Like we said, it's not enough to conduct the market research. You have to know what to do with it, and realize that it is not a kevlar vest that insulates you from negative customer perception. Once it started to smell like Chipotle had cut the cheese, it was already too late. They'd rushed a product to market, likely reassured by early market research but also so eager for a win.
Focus Groups and Dine Alongs
So below, we will offer a few thoughts. No,this is not Monday Morning Quarterbacking for a couple of reasons. First, we don't' have the game tape—without access to Chipotle's internal market research, it's hard to know what they ran, what the data told them, and what they did with it. And second, well, it's just unbecoming. Ask Peter King.

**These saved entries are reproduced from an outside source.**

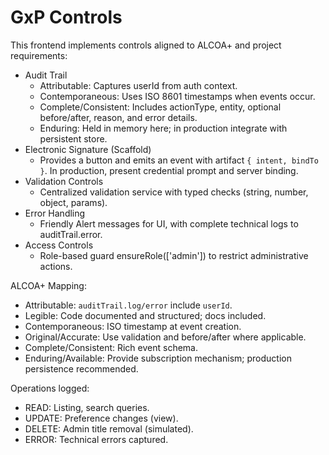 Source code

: # GxP Controls

This frontend implements controls aligned to ALCOA+ and project requirements:

- Audit Trail
  - Attributable: Captures userId from auth context.
  - Contemporaneous: Uses ISO 8601 timestamps when events occur.
  - Complete/Consistent: Includes actionType, entity, optional before/after, reason, and error details.
  - Enduring: Held in memory here; in production integrate with persistent store.
- Electronic Signature (Scaffold)
  - Provides a button and emits an event with artifact `{ intent, bindTo }`. In production, present credential prompt and server binding.
- Validation Controls
  - Centralized validation service with typed checks (string, number, object, params).
- Error Handling
  - Friendly Alert messages for UI, with complete technical logs to auditTrail.error.
- Access Controls
  - Role-based guard ensureRole(['admin']) to restrict administrative actions.

ALCOA+ Mapping:
- Attributable: `auditTrail.log/error` include `userId`.
- Legible: Code documented and structured; docs included.
- Contemporaneous: ISO timestamp at event creation.
- Original/Accurate: Use validation and before/after where applicable.
- Complete/Consistent: Rich event schema.
- Enduring/Available: Provide subscription mechanism; production persistence recommended.

Operations logged:
- READ: Listing, search queries.
- UPDATE: Preference changes (view).
- DELETE: Admin title removal (simulated).
- ERROR: Technical errors captured.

One thing jumps out at us almost immediately: there seems to be some discrepancy about what their initial regional market research told them. While Goldman is suspicious that the results were in fact quite similar to the tepid national rollout, Chipotle claims otherwise. Company spokesman Chris Arnold said that 93% of diners who ordered queso on an entree during the tests on the West Coast said that they "liked or loved" the product, and 76% of customers who ordered queso as a side with chips "liked or loved" it. Even more important, he claims, 63% of respondents who tried the new menu item said it made them more likely to visit the restaurant more often.

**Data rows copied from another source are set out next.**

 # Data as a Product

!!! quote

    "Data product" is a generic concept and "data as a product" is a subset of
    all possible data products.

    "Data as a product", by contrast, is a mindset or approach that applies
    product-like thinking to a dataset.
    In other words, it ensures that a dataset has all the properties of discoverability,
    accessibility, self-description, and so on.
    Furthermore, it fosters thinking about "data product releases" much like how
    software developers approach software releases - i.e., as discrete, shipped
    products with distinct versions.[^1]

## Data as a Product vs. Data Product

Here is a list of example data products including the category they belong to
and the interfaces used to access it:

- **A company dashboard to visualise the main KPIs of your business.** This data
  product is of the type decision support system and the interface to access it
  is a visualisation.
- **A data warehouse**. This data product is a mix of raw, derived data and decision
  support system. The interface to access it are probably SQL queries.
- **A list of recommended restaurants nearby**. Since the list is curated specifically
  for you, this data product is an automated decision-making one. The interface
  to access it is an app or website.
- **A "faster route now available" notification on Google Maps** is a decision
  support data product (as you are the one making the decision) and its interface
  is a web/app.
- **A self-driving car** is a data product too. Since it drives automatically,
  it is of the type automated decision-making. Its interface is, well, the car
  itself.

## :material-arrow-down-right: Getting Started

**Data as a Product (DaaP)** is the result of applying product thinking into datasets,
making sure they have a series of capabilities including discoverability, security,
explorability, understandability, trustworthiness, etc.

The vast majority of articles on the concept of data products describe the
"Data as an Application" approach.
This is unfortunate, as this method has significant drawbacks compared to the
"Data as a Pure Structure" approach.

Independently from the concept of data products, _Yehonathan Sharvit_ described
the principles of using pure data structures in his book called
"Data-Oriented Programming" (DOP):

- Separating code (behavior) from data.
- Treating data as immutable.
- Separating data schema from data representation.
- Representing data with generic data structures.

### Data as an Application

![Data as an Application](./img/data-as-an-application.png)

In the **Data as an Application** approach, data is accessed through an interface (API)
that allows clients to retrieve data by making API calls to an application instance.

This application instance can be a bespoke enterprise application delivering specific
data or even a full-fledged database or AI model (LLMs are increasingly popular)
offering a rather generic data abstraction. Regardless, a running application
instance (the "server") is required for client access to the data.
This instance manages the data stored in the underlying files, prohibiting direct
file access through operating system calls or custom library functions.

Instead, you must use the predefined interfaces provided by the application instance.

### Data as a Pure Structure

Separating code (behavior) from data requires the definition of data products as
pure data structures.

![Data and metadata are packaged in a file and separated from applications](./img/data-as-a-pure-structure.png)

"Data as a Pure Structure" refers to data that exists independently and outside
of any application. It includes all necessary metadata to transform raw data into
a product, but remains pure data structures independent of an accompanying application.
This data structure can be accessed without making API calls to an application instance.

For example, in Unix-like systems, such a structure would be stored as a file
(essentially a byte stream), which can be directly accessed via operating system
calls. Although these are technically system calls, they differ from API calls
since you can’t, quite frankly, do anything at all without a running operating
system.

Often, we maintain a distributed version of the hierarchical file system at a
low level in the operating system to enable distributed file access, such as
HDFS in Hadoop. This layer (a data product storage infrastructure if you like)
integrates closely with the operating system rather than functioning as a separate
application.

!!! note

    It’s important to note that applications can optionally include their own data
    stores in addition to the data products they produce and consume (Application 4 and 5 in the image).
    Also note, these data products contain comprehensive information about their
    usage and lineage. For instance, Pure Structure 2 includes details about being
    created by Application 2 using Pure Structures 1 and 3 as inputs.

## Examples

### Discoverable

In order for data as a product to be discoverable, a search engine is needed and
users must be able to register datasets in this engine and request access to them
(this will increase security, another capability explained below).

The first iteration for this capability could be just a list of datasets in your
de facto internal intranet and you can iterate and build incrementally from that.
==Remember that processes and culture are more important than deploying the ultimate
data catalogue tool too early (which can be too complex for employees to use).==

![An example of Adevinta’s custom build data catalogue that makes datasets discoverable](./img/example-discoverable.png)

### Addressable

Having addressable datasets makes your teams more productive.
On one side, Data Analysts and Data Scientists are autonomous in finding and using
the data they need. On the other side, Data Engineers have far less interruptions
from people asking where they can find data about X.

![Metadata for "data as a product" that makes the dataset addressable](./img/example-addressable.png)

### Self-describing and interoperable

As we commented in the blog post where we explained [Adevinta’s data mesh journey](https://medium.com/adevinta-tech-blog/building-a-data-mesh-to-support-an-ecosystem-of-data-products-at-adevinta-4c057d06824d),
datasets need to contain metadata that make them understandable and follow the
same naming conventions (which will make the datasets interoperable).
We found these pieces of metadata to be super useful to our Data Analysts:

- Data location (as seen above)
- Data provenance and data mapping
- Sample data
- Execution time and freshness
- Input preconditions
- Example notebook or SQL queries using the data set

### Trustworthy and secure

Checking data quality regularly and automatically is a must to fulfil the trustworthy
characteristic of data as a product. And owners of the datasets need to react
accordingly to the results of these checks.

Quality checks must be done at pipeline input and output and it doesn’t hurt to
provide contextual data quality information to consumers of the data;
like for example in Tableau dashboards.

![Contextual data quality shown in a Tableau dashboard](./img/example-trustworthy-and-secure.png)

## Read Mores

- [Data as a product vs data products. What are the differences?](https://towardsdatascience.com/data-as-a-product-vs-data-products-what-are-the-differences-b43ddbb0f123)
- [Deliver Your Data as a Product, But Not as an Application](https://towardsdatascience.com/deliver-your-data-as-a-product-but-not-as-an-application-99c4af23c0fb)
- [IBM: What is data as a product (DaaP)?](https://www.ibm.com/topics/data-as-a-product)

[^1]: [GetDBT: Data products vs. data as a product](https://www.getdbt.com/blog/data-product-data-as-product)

So something's going on here. It's not that Goldman or Chipotle have it entirely correct—the truth is probably somewhere in the middle: the initial tests were favorable but not fanatic, and were encouraging enough for Chipotle (again, desperate for a win) to push to market. In either case, Chipotle, by putting its queso eggs in but two market baskets, did not provide itself a complete picture.
That's where online focus groups come in. Assembling a demographically and regionally diverse sample to test new products is paramount. While in-person focus groups add depth, they necessarily occur at time in one place. Yes, the logistics of getting the product to these people is a nightmare, but isn't it preferable to an ill-advised national rollout?
Something else we don't know: how deep did their market research go? Are we talking quick exit surveys? A VOC prompt on the receipt? In specific situations, these methodologies are great, but don't give the depth you are looking for when heading to market. You don't just want to know if somebody likes or loves a product, you want to know why, and how, and if there are any improvements to be made despite the favorable reaction.
Dine-alongs and panel surveys give food purveyors all they need to know about a customer's dining experience, and, if you know where to look, will alert you to any cheesy trouble bubbles heading your way.
Again we don't know what market research they ran, what it told them, or to what extent they followed it. One thing is clear though. As K Global partner Gene Grabowski put it, "You have no place to go but down when you announce it with trumpets and rose petals."
We had this blog ready to go on Friday. But we didn't publish it until today. Because unlike Chipotle, we did not want to rush it.